Seventh Sunday in the Ordinary TimeA
Daily Scripture Analysis

Daily Gospel

Seventh Sunday in the Ordinary TimeA

Sunday of the 7 OTA

 

Readings: Lev 19:1-2, 17-18; 1 Cor 3:16-23; Mt 5:38-48.

1/ Reading I: RSV Leviticus 19:1 And the LORD said to Moses, 2 "Say to all the congregation of the people of Israel, You shall be holy; for I the LORD your God am holy.” 17 "You shall not hate your brother in your heart, but you shall reason with your neighbor, lest you bear sin because of him. 18 You shall not take vengeance or bear any grudge against the sons of your own people, but you shall love your neighbor as yourself: I am the LORD.”

2/ Reading II: RSV 1 Corinthians 3:16 Do you not know that you are God's temple and that God's Spirit dwells in you? 17 If any one destroys God's temple, God will destroy him; for God's temple is holy, and that temple you are. 18 Let no one deceive himself. If any one among you thinks that he is wise in this age, let him become a fool that he may become wise. 19 For the wisdom of this world is folly with God. For it is written, "He catches the wise in their craftiness," 20 and again, "The Lord knows that the thoughts of the wise are futile." 21 So let no one boast of men. For all things are yours, 22 whether Paul or Apollos or Cephas or the world or life or death or the present or the future, all are yours; 23 and you are Christ's; and Christ is God's.

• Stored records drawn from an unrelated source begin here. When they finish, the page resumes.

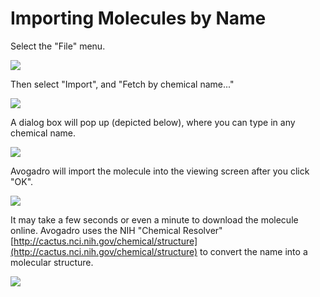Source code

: # Importing Molecules by Name

Select the "File" menu.

![][1]

[1]: images/1-importing-molecules-by-name/230bf6c7-89c0-4b6b-93c0-a652c876b9cf.png

Then select "Import", and "Fetch by chemical name..."

![][2]

[2]: images/1-importing-molecules-by-name/22f9134f-c9e9-45f3-9845-3f0438daebfe.png

A dialog box will pop up (depicted below), where you can type in any chemical name. 

![][3]

[3]: images/1-importing-molecules-by-name/58b55938-8b52-43e5-81fc-7b52d8be185d.png

Avogadro will import the molecule into the viewing screen after you click "OK". 

![][4]

[4]: images/1-importing-molecules-by-name/339a7f80-2b0e-4046-bd64-1eb96df777cf.png

It may take a few seconds or even a minute to download the molecule online. Avogadro uses the NIH "Chemical Resolver" [http://cactus.nci.nih.gov/chemical/structure](http://cactus.nci.nih.gov/chemical/structure) to convert the name into a molecular structure.

![][5]

[5]: images/1-importing-molecules-by-name/fc98c2f2-3cf9-430e-b7fb-ba2ab1b611ef.png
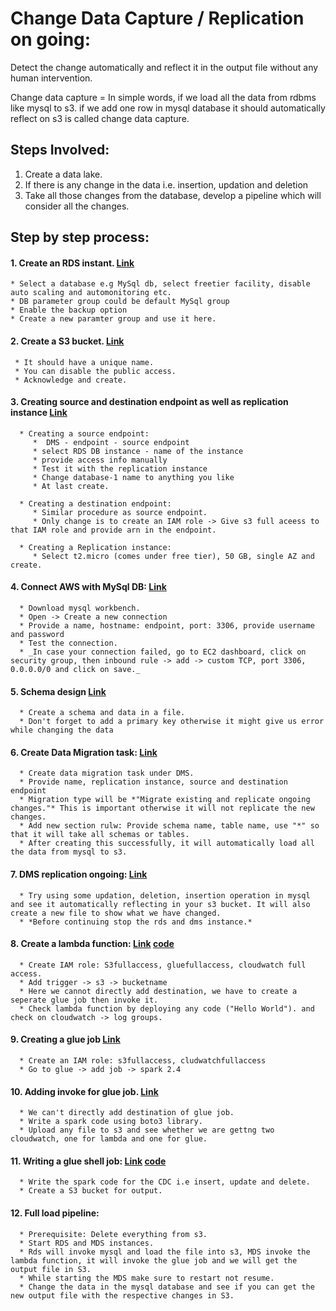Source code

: # Change Data Capture / Replication on going:


Detect the change automatically and reflect it in the output file without any human intervention.

Change data capture = In simple words, if we load all the data from rdbms like mysql to s3. if we add one row in mysql database it should automatically reflect on s3 is called change data capture.


## Steps Involved:
1. Create a data lake.
1. If there is any change in the data i.e. insertion, updation and deletion 
1. Take all those changes from the database, develop a pipeline which will consider  all the changes.

## Step by step process:
#### 1. Create an RDS instant. [Link](https://github.com/kaustubh16-dev/Change-Data-Capture/tree/main/Images_and_Code/01.Create%20an%20RDS%20instant.)
    * Select a database e.g MySql db, select freetier facility, disable auto scaling and automonitoring etc. 
    * DB parameter group could be default MySql group
    * Enable the backup option
    * Create a new paramter group and use it here.
   
#### 2. Create a S3 bucket. [Link](https://github.com/kaustubh16-dev/Change-Data-Capture/tree/main/Images_and_Code/02.Create%20a%20S3%20bucket.)
     * It should have a unique name.
     * You can disable the public access.
     * Acknowledge and create.


#### 3. Creating source and destination endpoint as well as replication instance [Link](https://github.com/kaustubh16-dev/Change-Data-Capture/tree/main/Images_and_Code/03.Creating%20source%20and%20destination%20endpoint%20as%20well%20as%20replication%20instance)
      * Creating a source endpoint:
         *  DMS - endpoint - source endpoint
         * select RDS DB instance - name of the instance
         * provide access info manually
         * Test it with the replication instance
         * Change database-1 name to anything you like
         * At last create.

      * Creating a destination endpoint:
         * Similar procedure as source endpoint.
         * Only change is to create an IAM role -> Give s3 full aceess to that IAM role and provide arn in the endpoint.

      * Creating a Replication instance:
         * Select t2.micro (comes under free tier), 50 GB, single AZ and create.

#### 4. Connect AWS with MySql DB: [Link](https://github.com/kaustubh16-dev/Change-Data-Capture/tree/main/Images_and_Code/04.Connect%20AWS%20with%20MySql%20DB)
      * Download mysql workbench.
      * Open -> Create a new connection 
      * Provide a name, hostname: endpoint, port: 3306, provide username and password
      * Test the connection.
      * _In case your connection failed, go to EC2 dashboard, click on security group, then inbound rule -> add -> custom TCP, port 3306, 0.0.0.0/0 and click on save._

#### 5. Schema design [Link](https://github.com/kaustubh16-dev/Change-Data-Capture/tree/main/Images_and_Code/05.Schema%20design)
      * Create a schema and data in a file.
      * Don't forget to add a primary key otherwise it might give us error while changing the data

#### 6. Create Data Migration task: [Link](https://github.com/kaustubh16-dev/Change-Data-Capture/tree/main/Images_and_Code/06.Create%20Data%20Migration%20task)
      * Create data migration task under DMS.
      * Provide name, replication instance, source and destination endpoint
      * Migration type will be *"Migrate existing and replicate ongoing changes."* This is important otherwise it will not replicate the new changes.
      * Add new section rulw: Provide schema name, table name, use "*" so that it will take all schemas or tables.
      * After creating this successfully, it will automatically load all the data from mysql to s3.

#### 7. DMS replication ongoing: [Link](https://github.com/kaustubh16-dev/Change-Data-Capture/tree/main/Images_and_Code/07.DMS%20replication%20ongoing)
      * Try using some updation, deletion, insertion operation in mysql and see it automatically reflecting in your s3 bucket. It will also create a new file to show what we have changed.
      * *Before continuing stop the rds and dms instance.*
      
#### 8. Create a lambda function: [Link](https://github.com/kaustubh16-dev/Change-Data-Capture/tree/main/Images_and_Code/08.Create%20a%20lambda%20function) [code](https://github.com/kaustubh16-dev/Change-Data-Capture/blob/main/Images_and_Code/08.Create%20a%20lambda%20function/lambda_function.py)
      * Create IAM role: S3fullaccess, gluefullaccess, cloudwatch full access.
      * Add trigger -> s3 -> bucketname
      * Here we cannot directly add destination, we have to create a seperate glue job then invoke it.
      * Check lambda function by deploying any code ("Hello World"). and check on cloudwatch -> log groups.
      
#### 9. Creating a glue job [Link](https://github.com/kaustubh16-dev/Change-Data-Capture/tree/main/Images_and_Code/09.Creating%20a%20glue%20job)
      * Create an IAM role: s3fullaccess, cludwatchfullaccess
      * Go to glue -> add job -> spark 2.4
      
#### 10. Adding invoke for glue job. [Link](https://github.com/kaustubh16-dev/Change-Data-Capture/tree/main/Images_and_Code/10.Adding%20invoke%20for%20glue%20job)
      * We can't directly add destination of glue job.
      * Write a spark code using boto3 library.
      * Upload any file to s3 and see whether we are gettng two cloudwatch, one for lambda and one for glue.
      
#### 11. Writing a glue shell job: [Link](https://github.com/kaustubh16-dev/Change-Data-Capture/tree/main/Images_and_Code/11.Writing%20a%20glue%20shell%20job) [code](https://github.com/kaustubh16-dev/Change-Data-Capture/blob/main/Images_and_Code/11.Writing%20a%20glue%20shell%20job/Glue.py)
      * Write the spark code for the CDC i.e insert, update and delete.
      * Create a S3 bucket for output.

#### 12. Full load pipeline:
      * Prerequisite: Delete everything from s3.
      * Start RDS and MDS instances.
      * Rds will invoke mysql and load the file into s3, MDS invoke the lambda function, it will invoke the glue job and we will get the output file in S3.
      * While starting the MDS make sure to restart not resume.
      * Change the data in the mysql database and see if you can get the new output file with the respective changes in S3.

3/ Gospel: RSV Matthew 5:38 "You have heard that it was said, `An eye for an eye and a tooth for a tooth.' 39 But I say to you, Do not resist one who is evil. But if any one strikes you on the right cheek, turn to him the other also; 40 and if anyone would sue you and take your coat, let him have your cloak as well; 41 and if any one forces you to go one mile, go with him two miles. 42 Give to him who begs from you, and do not refuse him who would borrow from you.” 43 "You have heard that it was said, `You shall love your neighbor and hate your enemy.' 44 But I say to you, Love your enemies and pray for those who persecute you, 45 so that you may be sons of your Father who is in heaven; for he makes his sun rise on the evil and on the good, and sends rain on the just and on the unjust. 46 For if you love those who love you, what reward has you? Do not even the tax collectors do the same? 47 And if you salute only your brethren, what more are you doing than others? Do not even the Gentiles do the same? 48 You, therefore, must be perfect, as your heavenly Father is perfect.”

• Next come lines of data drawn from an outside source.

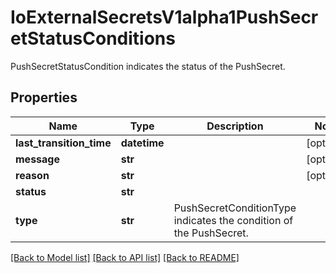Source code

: # IoExternalSecretsV1alpha1PushSecretStatusConditions

PushSecretStatusCondition indicates the status of the PushSecret.
## Properties
Name | Type | Description | Notes
------------ | ------------- | ------------- | -------------
**last_transition_time** | **datetime** |  | [optional] 
**message** | **str** |  | [optional] 
**reason** | **str** |  | [optional] 
**status** | **str** |  | 
**type** | **str** | PushSecretConditionType indicates the condition of the PushSecret. | 

[[Back to Model list]](../README.md#documentation-for-models) [[Back to API list]](../README.md#documentation-for-api-endpoints) [[Back to README]](../README.md)


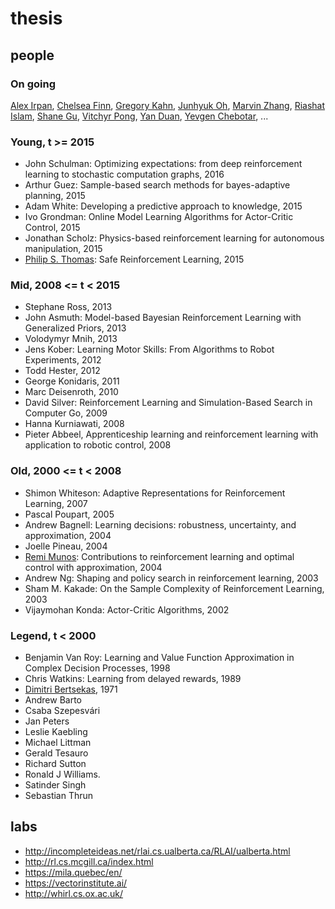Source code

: # thesis

## people
### On going
[Alex Irpan](https://www.alexirpan.com/),
[Chelsea Finn](http://people.eecs.berkeley.edu/~cbfinn/),
[Gregory Kahn](https://people.eecs.berkeley.edu/~gregoryk/),
[Junhyuk Oh](https://sites.google.com/a/umich.edu/junhyuk-oh/),
[Marvin Zhang](http://marvinzhang.com/),
[Riashat Islam](https://riashatislam.com/),
[Shane Gu](http://sg717.user.srcf.net/),
[Vitchyr Pong](https://people.eecs.berkeley.edu/~vitchyr/),
[Yan Duan](http://rockyduan.com/),
[Yevgen Chebotar](http://www-clmc.usc.edu/Main/YevgenChebotar),
...

### Young, t >= 2015
* John Schulman: Optimizing expectations: from deep reinforcement learning to stochastic computation graphs, 2016
* Arthur Guez: Sample-based search methods for bayes-adaptive planning, 2015
* Adam White: Developing a predictive approach to knowledge, 2015
* Ivo Grondman: Online Model Learning Algorithms for Actor-Critic Control, 2015
* Jonathan Scholz: Physics-based reinforcement learning for autonomous manipulation, 2015
* [Philip S. Thomas](http://psthomas.com/): Safe Reinforcement Learning, 2015

### Mid, 2008 <= t < 2015
* Stephane Ross, 2013
* John Asmuth: Model-based Bayesian Reinforcement Learning with Generalized Priors, 2013
* Volodymyr Mnih, 2013
* Jens Kober: Learning Motor Skills: From Algorithms to Robot Experiments, 2012
* Todd Hester, 2012
* George Konidaris, 2011
* Marc Deisenroth, 2010
* David Silver: Reinforcement Learning and Simulation-Based Search in Computer Go, 2009
* Hanna Kurniawati, 2008
* Pieter Abbeel, Apprenticeship learning and reinforcement learning with application to robotic control, 2008

### Old, 2000 <= t < 2008
* Shimon Whiteson: Adaptive Representations for Reinforcement Learning, 2007
* Pascal Poupart, 2005
* Andrew Bagnell: Learning decisions: robustness, uncertainty, and approximation, 2004
* Joelle Pineau, 2004
* [Remi Munos](http://researchers.lille.inria.fr/~munos/): Contributions to reinforcement learning and optimal control with approximation, 2004
* Andrew Ng: Shaping and policy search in reinforcement learning, 2003
* Sham M. Kakade: On the Sample Complexity of Reinforcement Learning, 2003
* Vijaymohan Konda: Actor-Critic Algorithms, 2002

### Legend, t < 2000
* Benjamin Van Roy: Learning and Value Function Approximation in Complex Decision Processes, 1998
* Chris Watkins: Learning from delayed rewards, 1989
* [Dimitri Bertsekas](http://web.mit.edu/dimitrib/www/home.html), 1971
* Andrew Barto
* Csaba Szepesvári
* Jan Peters
* Leslie Kaebling
* Michael Littman
* Gerald Tesauro
* Richard Sutton
* Ronald J Williams.
* Satinder Singh
* Sebastian Thrun

## labs
* http://incompleteideas.net/rlai.cs.ualberta.ca/RLAI/ualberta.html
* http://rl.cs.mcgill.ca/index.html
* https://mila.quebec/en/
* https://vectorinstitute.ai/
* http://whirl.cs.ox.ac.uk/
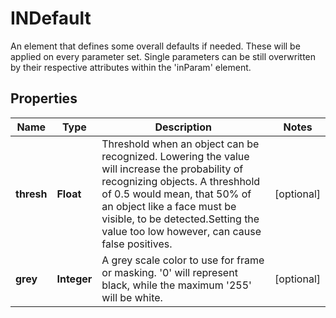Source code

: 

# INDefault

An element that defines some overall defaults if needed. These will be applied on every parameter set. Single parameters can be still overwritten by their respective attributes within the 'inParam' element.

## Properties

Name | Type | Description | Notes
------------ | ------------- | ------------- | -------------
**thresh** | **Float** | Threshold when an object can be recognized. Lowering the value will increase the probability of recognizing objects. A threshhold of 0.5 would mean, that 50% of an object like a face must be visible, to be detected.Setting the value too low however, can cause false positives. |  [optional]
**grey** | **Integer** | A grey scale color to use for frame or masking. &#39;0&#39; will represent black, while the maximum &#39;255&#39; will be white. |  [optional]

I. THEME: To be holy is our vocation and duty.

 

            Many of us pay attention only to Christ’s redemption and not to his sanctification. As a result, we pay so much attention to confession and healing, but not enough to practicing virtues to become more holy every day. This attitude confines us in the sinful circle which is sin, repentance and forgiveness; but doesn’t help us to escape this circle to reach the holiness which God calls and equips us to be.

            Today readings call us to pay a special attention to our vocation to become holy. In the first reading, God commanded people through Moses, “Say to all the congregation of the people of Israel: You shall be holy; for I the LORD your God am holy.” In the second reading, St. Paul clearly recognized God’s sanctification on people through the sending of the Holy Spirit upon them. He sanctifies people, first of all, by the word of truth which Christ left behind; then all the gifts which He bestows on them through all the sacraments which Jesus established. In the Gospel, Jesus clearly differentiates two lifestyles, one according to God’s wisdom and the other according to worldly wisdom. In order to be holy, people must forsake the latter and live according to the former one.

II. ANALYSIS:

1/ Reading I: “You shall be holy; for I the LORD your God am holy.”

1.1/ The reason for becoming holy: God gives people the reason why people must become holy through the words He spoke to Moses, “Say to all the congregation of the people of Israel: You shall be holy; for I the LORD your God am holy.” The Lord is extremely holy, He can’t live near sins. The sixth Beatitude also says, “Blessed those who are pure for they shall see God.” The Israelites are God’s people; they must become holy if they want Him to be their God.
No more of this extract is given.